Or is it possible to do that in some hard (not very) way?
Raspberry Pi AI Kit – is a Raspberry Pi with Hailo AI acceleration module on top.
The context is that I was thinking about possibility to exploit ML models with stack Flux/Julia/“Raspberry Pi AI Kit”( for inference only). Of course I could export to ONNX and use it in TensorFlowLite, but may be there is a way to stay with Julia even in deployment phase. So the question maybe related more to “Whether Flux supports that thing?” , but may be there exist other solutions which lie beyond just Flux but still within Julia. So, I’d be appreciated to any experience/story related to this.
Most certainly does not, because it’s quite new, and also wouldn’t be Julia’s place nor needed, since it would likely work without any specific Julia support. Note, while Raspberry Pi is known to work with Julia, it doesn’t have any sort of official tier 1, or 2… support.
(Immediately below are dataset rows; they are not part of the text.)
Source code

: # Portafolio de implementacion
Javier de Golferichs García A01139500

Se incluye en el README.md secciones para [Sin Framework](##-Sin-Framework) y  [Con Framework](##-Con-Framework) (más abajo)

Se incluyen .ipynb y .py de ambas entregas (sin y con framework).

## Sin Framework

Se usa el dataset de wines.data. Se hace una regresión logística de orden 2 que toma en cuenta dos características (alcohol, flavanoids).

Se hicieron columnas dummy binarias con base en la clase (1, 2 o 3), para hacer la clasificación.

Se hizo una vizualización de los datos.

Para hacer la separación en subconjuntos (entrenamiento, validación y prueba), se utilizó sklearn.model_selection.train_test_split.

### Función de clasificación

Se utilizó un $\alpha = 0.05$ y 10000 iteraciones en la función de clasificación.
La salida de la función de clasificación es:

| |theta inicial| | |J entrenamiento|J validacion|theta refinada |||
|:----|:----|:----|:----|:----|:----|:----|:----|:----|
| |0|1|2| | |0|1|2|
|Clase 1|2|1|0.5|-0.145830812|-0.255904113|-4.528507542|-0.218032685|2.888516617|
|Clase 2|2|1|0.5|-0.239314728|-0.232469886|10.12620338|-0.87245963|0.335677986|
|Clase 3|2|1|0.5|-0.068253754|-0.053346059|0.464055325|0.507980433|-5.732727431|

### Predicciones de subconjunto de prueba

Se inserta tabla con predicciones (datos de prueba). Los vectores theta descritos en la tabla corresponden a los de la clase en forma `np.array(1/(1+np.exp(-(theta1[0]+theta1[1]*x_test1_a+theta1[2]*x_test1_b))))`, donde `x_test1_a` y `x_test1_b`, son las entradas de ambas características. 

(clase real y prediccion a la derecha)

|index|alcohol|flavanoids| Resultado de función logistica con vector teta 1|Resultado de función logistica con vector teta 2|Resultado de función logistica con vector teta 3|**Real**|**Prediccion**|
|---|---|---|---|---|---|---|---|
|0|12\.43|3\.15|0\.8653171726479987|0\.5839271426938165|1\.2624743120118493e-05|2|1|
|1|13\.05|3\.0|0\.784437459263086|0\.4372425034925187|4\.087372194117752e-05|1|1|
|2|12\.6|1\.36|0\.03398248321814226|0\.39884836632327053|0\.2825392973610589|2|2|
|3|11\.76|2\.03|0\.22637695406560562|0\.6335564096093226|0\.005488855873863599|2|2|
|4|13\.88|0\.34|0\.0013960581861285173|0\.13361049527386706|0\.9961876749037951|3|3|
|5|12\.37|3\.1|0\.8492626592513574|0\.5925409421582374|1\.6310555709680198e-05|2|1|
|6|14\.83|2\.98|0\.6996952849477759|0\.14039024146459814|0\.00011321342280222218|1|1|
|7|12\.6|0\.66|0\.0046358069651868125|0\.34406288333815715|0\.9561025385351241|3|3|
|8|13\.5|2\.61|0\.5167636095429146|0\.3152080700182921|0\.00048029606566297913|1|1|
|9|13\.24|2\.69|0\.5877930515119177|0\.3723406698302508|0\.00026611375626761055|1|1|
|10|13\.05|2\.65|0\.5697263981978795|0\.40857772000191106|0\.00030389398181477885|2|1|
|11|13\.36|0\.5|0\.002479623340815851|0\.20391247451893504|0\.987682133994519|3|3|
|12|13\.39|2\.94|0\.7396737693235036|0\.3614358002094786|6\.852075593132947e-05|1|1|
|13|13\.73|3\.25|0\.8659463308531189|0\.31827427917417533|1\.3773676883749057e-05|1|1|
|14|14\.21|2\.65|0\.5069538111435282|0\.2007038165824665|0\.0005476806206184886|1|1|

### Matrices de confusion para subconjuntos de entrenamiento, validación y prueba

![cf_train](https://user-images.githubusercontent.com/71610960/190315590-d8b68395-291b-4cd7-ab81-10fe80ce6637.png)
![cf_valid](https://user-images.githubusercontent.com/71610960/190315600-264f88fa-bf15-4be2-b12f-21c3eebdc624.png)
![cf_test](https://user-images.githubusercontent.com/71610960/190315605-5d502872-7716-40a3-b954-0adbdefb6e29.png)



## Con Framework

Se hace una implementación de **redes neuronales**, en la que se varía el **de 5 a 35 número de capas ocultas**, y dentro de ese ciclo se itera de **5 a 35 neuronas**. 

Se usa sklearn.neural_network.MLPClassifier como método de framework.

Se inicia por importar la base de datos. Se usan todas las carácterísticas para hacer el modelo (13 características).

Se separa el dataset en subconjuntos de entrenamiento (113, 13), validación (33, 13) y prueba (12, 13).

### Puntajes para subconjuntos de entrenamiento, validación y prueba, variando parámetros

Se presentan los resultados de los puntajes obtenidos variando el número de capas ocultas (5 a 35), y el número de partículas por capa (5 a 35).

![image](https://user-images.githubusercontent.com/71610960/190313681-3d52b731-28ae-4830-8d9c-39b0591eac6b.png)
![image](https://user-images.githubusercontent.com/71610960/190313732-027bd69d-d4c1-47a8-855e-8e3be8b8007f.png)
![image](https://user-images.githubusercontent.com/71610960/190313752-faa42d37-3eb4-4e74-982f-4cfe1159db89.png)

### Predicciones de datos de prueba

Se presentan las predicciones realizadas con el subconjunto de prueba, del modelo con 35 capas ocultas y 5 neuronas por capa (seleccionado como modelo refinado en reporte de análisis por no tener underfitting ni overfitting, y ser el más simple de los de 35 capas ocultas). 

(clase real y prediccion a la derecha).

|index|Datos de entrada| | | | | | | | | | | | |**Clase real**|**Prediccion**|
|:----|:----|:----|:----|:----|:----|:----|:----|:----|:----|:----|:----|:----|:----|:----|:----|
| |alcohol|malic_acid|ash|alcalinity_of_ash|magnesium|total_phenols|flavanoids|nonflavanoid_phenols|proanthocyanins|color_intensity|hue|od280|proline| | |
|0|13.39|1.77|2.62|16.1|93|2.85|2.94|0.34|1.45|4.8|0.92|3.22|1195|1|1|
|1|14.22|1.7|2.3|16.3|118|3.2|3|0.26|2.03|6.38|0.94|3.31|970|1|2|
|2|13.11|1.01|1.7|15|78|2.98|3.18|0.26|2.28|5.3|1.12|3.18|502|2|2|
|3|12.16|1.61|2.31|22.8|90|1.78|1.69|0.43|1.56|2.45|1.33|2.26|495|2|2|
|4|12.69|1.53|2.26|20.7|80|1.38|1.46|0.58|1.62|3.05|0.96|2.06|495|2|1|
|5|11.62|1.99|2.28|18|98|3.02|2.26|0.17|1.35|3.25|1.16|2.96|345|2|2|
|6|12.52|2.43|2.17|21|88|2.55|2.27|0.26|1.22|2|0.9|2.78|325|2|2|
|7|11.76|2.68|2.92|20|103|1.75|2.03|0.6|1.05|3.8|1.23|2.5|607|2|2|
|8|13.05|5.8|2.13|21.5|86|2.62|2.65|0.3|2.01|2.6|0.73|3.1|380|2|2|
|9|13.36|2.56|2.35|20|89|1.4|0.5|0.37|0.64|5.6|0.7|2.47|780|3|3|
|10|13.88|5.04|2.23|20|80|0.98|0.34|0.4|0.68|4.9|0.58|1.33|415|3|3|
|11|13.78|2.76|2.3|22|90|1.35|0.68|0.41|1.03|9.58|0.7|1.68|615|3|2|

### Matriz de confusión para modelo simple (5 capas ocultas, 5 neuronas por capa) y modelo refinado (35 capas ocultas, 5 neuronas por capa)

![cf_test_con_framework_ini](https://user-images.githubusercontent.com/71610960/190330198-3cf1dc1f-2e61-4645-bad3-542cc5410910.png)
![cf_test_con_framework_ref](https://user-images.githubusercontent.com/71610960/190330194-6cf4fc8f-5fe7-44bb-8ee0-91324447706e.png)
What you need is to have this $70 add-on AI chip I didn’t know of (thanks!), and do on Raspberry Pi:
$ sudo apt install hailo-all
As expected this didn’t work for me in Linux Mint on non-Pi, but hypothetically could have:
Host Architectures: X86, ARM
OSs: Linux, Windows
AI frameworks: TensorFlow, TensorFlow Lite, Keras, PyTorch & ONNX
Flux.jl or Lux.jl would need to support the chip or call some know API of it, or more likely(?) Keras or PyTorch etc. You can use all of those through Python, and with PythonCall.jl (and presumably on the Pi too, unless it’s really that memory limited to not support Julia runtime plus the Python runtime).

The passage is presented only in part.